ICER-IIγ is a tumor suppressor that mediates the antiproliferative activity of cAMP

• Published in: Oncogene Vol. 17; no. 23; pp. 3015 - 3019
• Main Authors: RAZAVI, R, RAMOS, J. C, YEHIA, G, SCHLOTTER, F, MOLINA, C. A
• Format: Journal Article
• Language: English
• Published: Basingstoke Nature Publishing 10.12.1998; Nature Publishing Group
• Subjects: Biological and medical sciences; Brain tumors; Cell cycle; Cell physiology; Cell transformation and carcinogenesis. Action of oncogenes and antioncogenes; Choriocarcinoma; Cyclic AMP; Cyclic AMP response element modulator; DNA biosynthesis; Fundamental and applied biological sciences.
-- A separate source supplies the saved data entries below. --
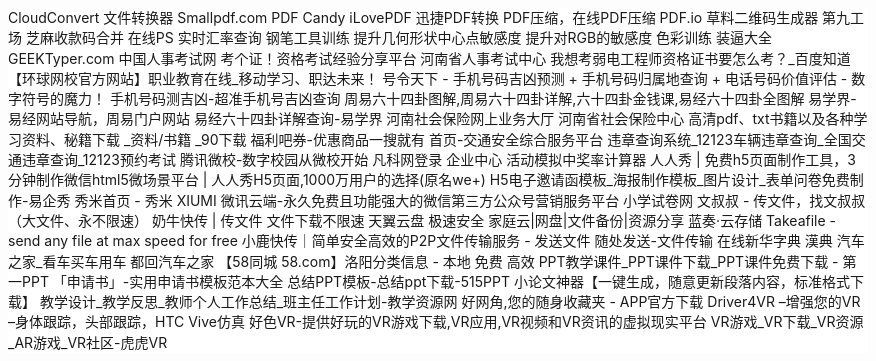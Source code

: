 CloudConvert
文件转换器
Smallpdf.com
PDF Candy
iLovePDF
迅捷PDF转换
PDF压缩，在线PDF压缩
PDF.io
草料二维码生成器
第九工场
芝麻收款码合并
在线PS
实时汇率查询
钢笔工具训练
提升几何形状中心点敏感度
提升对RGB的敏感度
色彩训练
装逼大全
GEEKTyper.com
中国人事考试网
考个证！资格考试经验分享平台
河南省人事考试中心
我想考弱电工程师资格证书要怎么考？_百度知道
【环球网校官方网站】职业教育在线_移动学习、职达未来！
号令天下 - 手机号码吉凶预测 + 手机号码归属地查询 + 电话号码价值评估 - 数字符号的魔力！
手机号码测吉凶-超准手机号吉凶查询
周易六十四卦图解,周易六十四卦详解,六十四卦金钱课,易经六十四卦全图解
易学界-易经网站导航，周易门户网站
易经六十四卦详解查询-易学界
河南社会保险网上业务大厅
河南省社会保险中心
高清pdf、txt书籍以及各种学习资料、秘籍下载 _资料/书籍 _90下载
福利吧券-优惠商品一搜就有
首页-交通安全综合服务平台
违章查询系统_12123车辆违章查询_全国交通违章查询_12123预约考试
腾讯微校-数字校园从微校开始
凡科网登录
企业中心
活动模拟中奖率计算器
人人秀 | 免费h5页面制作工具，3分钟制作微信html5微场景平台 | 人人秀H5页面,1000万用户的选择(原名we+)
H5电子邀请函模板_海报制作模板_图片设计_表单问卷免费制作-易企秀
秀米首页 - 秀米 XIUMI
微讯云端-永久免费且功能强大的微信第三方公众号营销服务平台
小学试卷网
文叔叔 - 传文件，找文叔叔（大文件、永不限速）
奶牛快传 | 传文件 文件下载不限速
天翼云盘 极速安全 家庭云|网盘|文件备份|资源分享
蓝奏·云存储
Takeafile - send any file at max speed for free
小鹿快传｜简单安全高效的P2P文件传输服务 - 发送文件
随处发送-文件传输
在线新华字典
漢典
汽车之家_看车买车用车 都回汽车之家
【58同城 58.com】洛阳分类信息 - 本地 免费 高效
PPT教学课件_PPT课件下载_PPT课件免费下载 - 第一PPT
「申请书」-实用申请书模板范本大全
总结PPT模板-总结ppt下载-515PPT
小论文神器【一键生成，随意更新段落内容，标准格式下载】
教学设计_教学反思_教师个人工作总结_班主任工作计划-教学资源网
好网角,您的随身收藏夹 - APP官方下载
Driver4VR –增强您的VR –身体跟踪，头部跟踪，HTC Vive仿真
好色VR-提供好玩的VR游戏下载,VR应用,VR视频和VR资讯的虚拟现实平台
VR游戏_VR下载_VR资源_AR游戏_VR社区-虎虎VR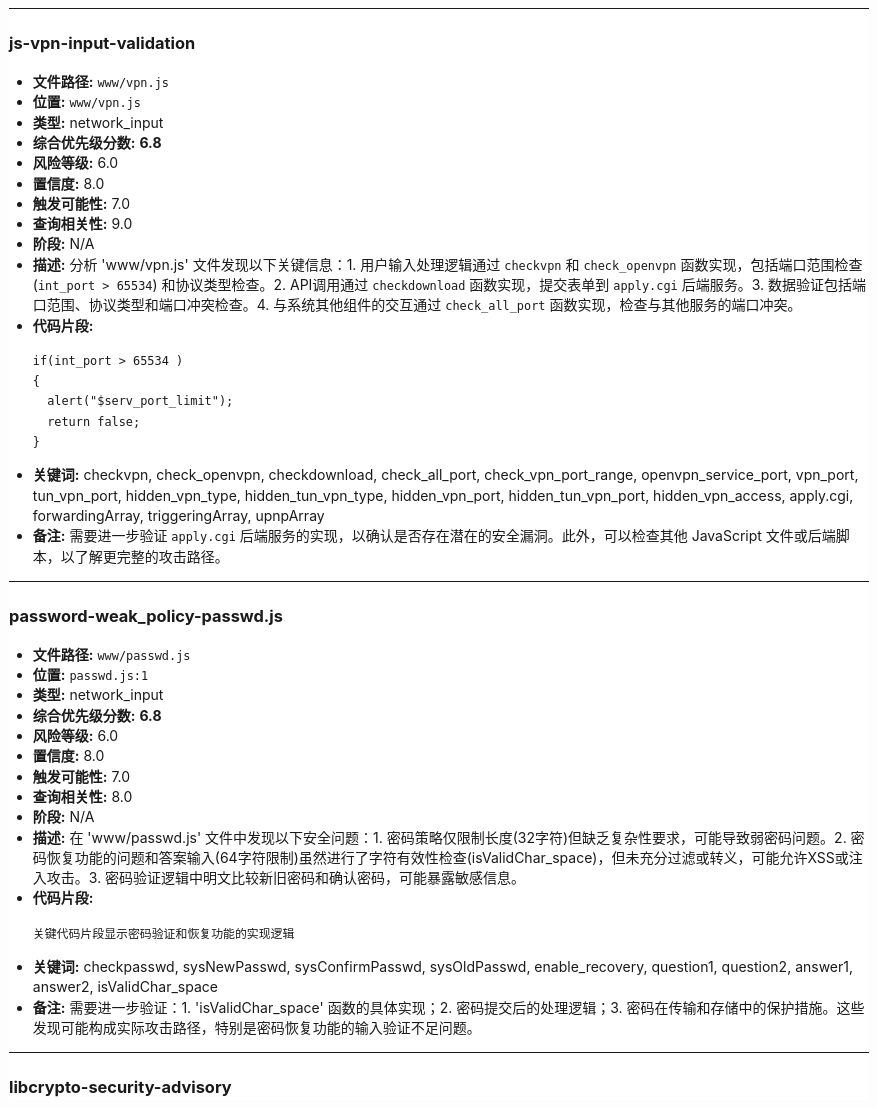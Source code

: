 
---
### js-vpn-input-validation

- **文件路径:** `www/vpn.js`
- **位置:** `www/vpn.js`
- **类型:** network_input
- **综合优先级分数:** **6.8**
- **风险等级:** 6.0
- **置信度:** 8.0
- **触发可能性:** 7.0
- **查询相关性:** 9.0
- **阶段:** N/A
- **描述:** 分析 'www/vpn.js' 文件发现以下关键信息：1. 用户输入处理逻辑通过 `checkvpn` 和 `check_openvpn` 函数实现，包括端口范围检查 (`int_port > 65534`) 和协议类型检查。2. API调用通过 `checkdownload` 函数实现，提交表单到 `apply.cgi` 后端服务。3. 数据验证包括端口范围、协议类型和端口冲突检查。4. 与系统其他组件的交互通过 `check_all_port` 函数实现，检查与其他服务的端口冲突。
- **代码片段:**
  ```
  if(int_port > 65534 )
  {
  	alert("$serv_port_limit");
  	return false;
  }
  ```
- **关键词:** checkvpn, check_openvpn, checkdownload, check_all_port, check_vpn_port_range, openvpn_service_port, vpn_port, tun_vpn_port, hidden_vpn_type, hidden_tun_vpn_type, hidden_vpn_port, hidden_tun_vpn_port, hidden_vpn_access, apply.cgi, forwardingArray, triggeringArray, upnpArray
- **备注:** 需要进一步验证 `apply.cgi` 后端服务的实现，以确认是否存在潜在的安全漏洞。此外，可以检查其他 JavaScript 文件或后端脚本，以了解更完整的攻击路径。

---
### password-weak_policy-passwd.js

- **文件路径:** `www/passwd.js`
- **位置:** `passwd.js:1`
- **类型:** network_input
- **综合优先级分数:** **6.8**
- **风险等级:** 6.0
- **置信度:** 8.0
- **触发可能性:** 7.0
- **查询相关性:** 8.0
- **阶段:** N/A
- **描述:** 在 'www/passwd.js' 文件中发现以下安全问题：1. 密码策略仅限制长度(32字符)但缺乏复杂性要求，可能导致弱密码问题。2. 密码恢复功能的问题和答案输入(64字符限制)虽然进行了字符有效性检查(isValidChar_space)，但未充分过滤或转义，可能允许XSS或注入攻击。3. 密码验证逻辑中明文比较新旧密码和确认密码，可能暴露敏感信息。
- **代码片段:**
  ```
  关键代码片段显示密码验证和恢复功能的实现逻辑
  ```
- **关键词:** checkpasswd, sysNewPasswd, sysConfirmPasswd, sysOldPasswd, enable_recovery, question1, question2, answer1, answer2, isValidChar_space
- **备注:** 需要进一步验证：1. 'isValidChar_space' 函数的具体实现；2. 密码提交后的处理逻辑；3. 密码在传输和存储中的保护措施。这些发现可能构成实际攻击路径，特别是密码恢复功能的输入验证不足问题。

---
### libcrypto-security-advisory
Psychology; Molecular and cellular biology; Pituitary; Regulatory sequences; Transcription factors; Tumor cells; Tumor suppressor genes; Human; Cell proliferation; Rodentia; Cyclic AMP; Carcinogenesis; Vertebrata; Regulation(control); Mammalia; Cell line; Mouse; Cell cycle; Tumor; Transcription factor; Tumor suppressor gene
• ISSN: 0950-9232; 1476-5594
• DOI: 10.1038/sj.onc.1202225

The second messenger cAMP inhibits the proliferation of most cell types. The nuclear response of cAMP is mediated by transcription factors like the cAMP-Responsive Element Modulator (CREM) gene. One of the products of the CREM gene, the transcriptional repressor Inducible cAMP Early Repressor-IIγ (ICER-IIγ), is induced by cAMP. ICER-IIγ blocks cells at the G2/M boundary of the cell cycle. Here we show that ICER-IIγ dramatically inhibits the growth and DNA synthesis of mouse pituitary tumor cells and human choriocarcinoma cells. This alteration in cell growth is coupled with reduced ability of these cells to grow in an anchorage-independent manner and to form tumors in mice. These data demonstrate that ICER-IIγ is a tumor suppressor gene product mediating the antiproliferative activity of cAMP.